Why socks, one might well ask. Well, these thousand or so women have the answer to that one, and it's not simple.
As they say:
"Socks are practical, beautiful, historical, engaging and symbolic. Socks are circular, portable, structural and a perfect tiny canvas for almost any hand knitting technique you'd like to put on them. No matter what you're interested in when it comes to knitting, there's a way that it has to do with socks."
We know that knitting is hip and fashionable now, but it wasn't ever thus. This group of women (mainly) is celebrating the geeky, intellectual streak in knitting and making it a virtue.
According to the Toronto Star, they even held an impromptu flash mob where they went to a square and danced with their favorite skeins of yarn to "I had the Time of My Life" with banners proclaiming "Taking Sock Knitting Almost Too Far."
It's a meeting of the minds, with women knitting through out all the classes. There was the fastest knitter competition, and the Fleece to Foot competition where a team of spinners and weavers start with a sheep, and end up with a shawl, and the first team to do it wins.
This is the winner of a competition to design a sock that could be knit by a team of five at the Fleece to Foot Challenge.

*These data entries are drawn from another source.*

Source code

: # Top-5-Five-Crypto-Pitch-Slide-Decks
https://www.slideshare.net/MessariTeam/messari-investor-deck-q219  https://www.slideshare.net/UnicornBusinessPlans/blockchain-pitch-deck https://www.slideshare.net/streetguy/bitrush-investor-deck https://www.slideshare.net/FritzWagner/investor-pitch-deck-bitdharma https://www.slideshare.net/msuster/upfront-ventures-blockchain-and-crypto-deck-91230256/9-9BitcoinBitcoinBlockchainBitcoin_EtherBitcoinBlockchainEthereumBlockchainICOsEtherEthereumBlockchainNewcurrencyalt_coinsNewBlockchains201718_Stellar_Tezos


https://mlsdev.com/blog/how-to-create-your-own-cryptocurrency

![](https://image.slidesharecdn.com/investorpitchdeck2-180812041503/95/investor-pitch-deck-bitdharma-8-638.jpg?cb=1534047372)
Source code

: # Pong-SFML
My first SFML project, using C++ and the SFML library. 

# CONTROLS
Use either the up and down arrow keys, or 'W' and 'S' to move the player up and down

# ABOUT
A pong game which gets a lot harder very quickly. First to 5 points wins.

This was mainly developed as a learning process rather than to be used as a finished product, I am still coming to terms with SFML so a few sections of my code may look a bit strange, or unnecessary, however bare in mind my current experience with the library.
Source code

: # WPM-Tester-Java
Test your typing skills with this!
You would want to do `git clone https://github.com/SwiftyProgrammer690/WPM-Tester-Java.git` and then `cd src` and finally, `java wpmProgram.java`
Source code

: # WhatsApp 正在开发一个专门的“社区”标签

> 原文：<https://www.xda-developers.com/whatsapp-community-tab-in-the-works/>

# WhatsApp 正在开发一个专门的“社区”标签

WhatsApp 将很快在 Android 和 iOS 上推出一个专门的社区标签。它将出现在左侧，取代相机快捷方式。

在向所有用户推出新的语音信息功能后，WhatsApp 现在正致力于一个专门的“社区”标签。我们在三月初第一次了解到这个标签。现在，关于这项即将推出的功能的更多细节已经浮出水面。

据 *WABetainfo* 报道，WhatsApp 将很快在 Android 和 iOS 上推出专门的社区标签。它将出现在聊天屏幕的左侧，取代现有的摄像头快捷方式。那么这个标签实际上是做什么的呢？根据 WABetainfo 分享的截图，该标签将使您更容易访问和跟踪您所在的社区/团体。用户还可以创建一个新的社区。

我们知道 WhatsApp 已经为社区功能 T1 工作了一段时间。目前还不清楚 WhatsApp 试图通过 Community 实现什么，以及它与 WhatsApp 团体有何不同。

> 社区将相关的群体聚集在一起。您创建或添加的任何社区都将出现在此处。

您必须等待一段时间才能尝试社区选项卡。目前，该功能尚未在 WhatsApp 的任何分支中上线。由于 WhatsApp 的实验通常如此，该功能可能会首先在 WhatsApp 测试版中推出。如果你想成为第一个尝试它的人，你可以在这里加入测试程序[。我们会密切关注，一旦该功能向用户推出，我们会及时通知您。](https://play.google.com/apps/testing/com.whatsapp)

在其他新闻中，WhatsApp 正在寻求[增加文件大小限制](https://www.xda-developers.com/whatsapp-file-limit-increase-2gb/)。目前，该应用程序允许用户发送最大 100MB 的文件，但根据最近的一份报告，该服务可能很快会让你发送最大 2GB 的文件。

Of course there was a Sock Hop, and in 2009 they won a Guinness World Record for The Most Number of People Knitting Simultaneously (937 participants).
Why do they do it? "As sock knitters, we're all a little strange," says one. "Knitting socks makes us happy. That's why we do it and, as such, it can be considered a spiritual exercise."
Explained another: to her they're all about engineering or sock "architecture." "I think of socks as the sports car driving of knitting. Sweaters tend to be done in separate, flat pieces. A sock is like a curvy, mountain road. You can't see around the corners."
It's also a universal tradition that transcends history and politics. "If I sat down in a park in Tehran and knit, I would gather a group of women around me like that."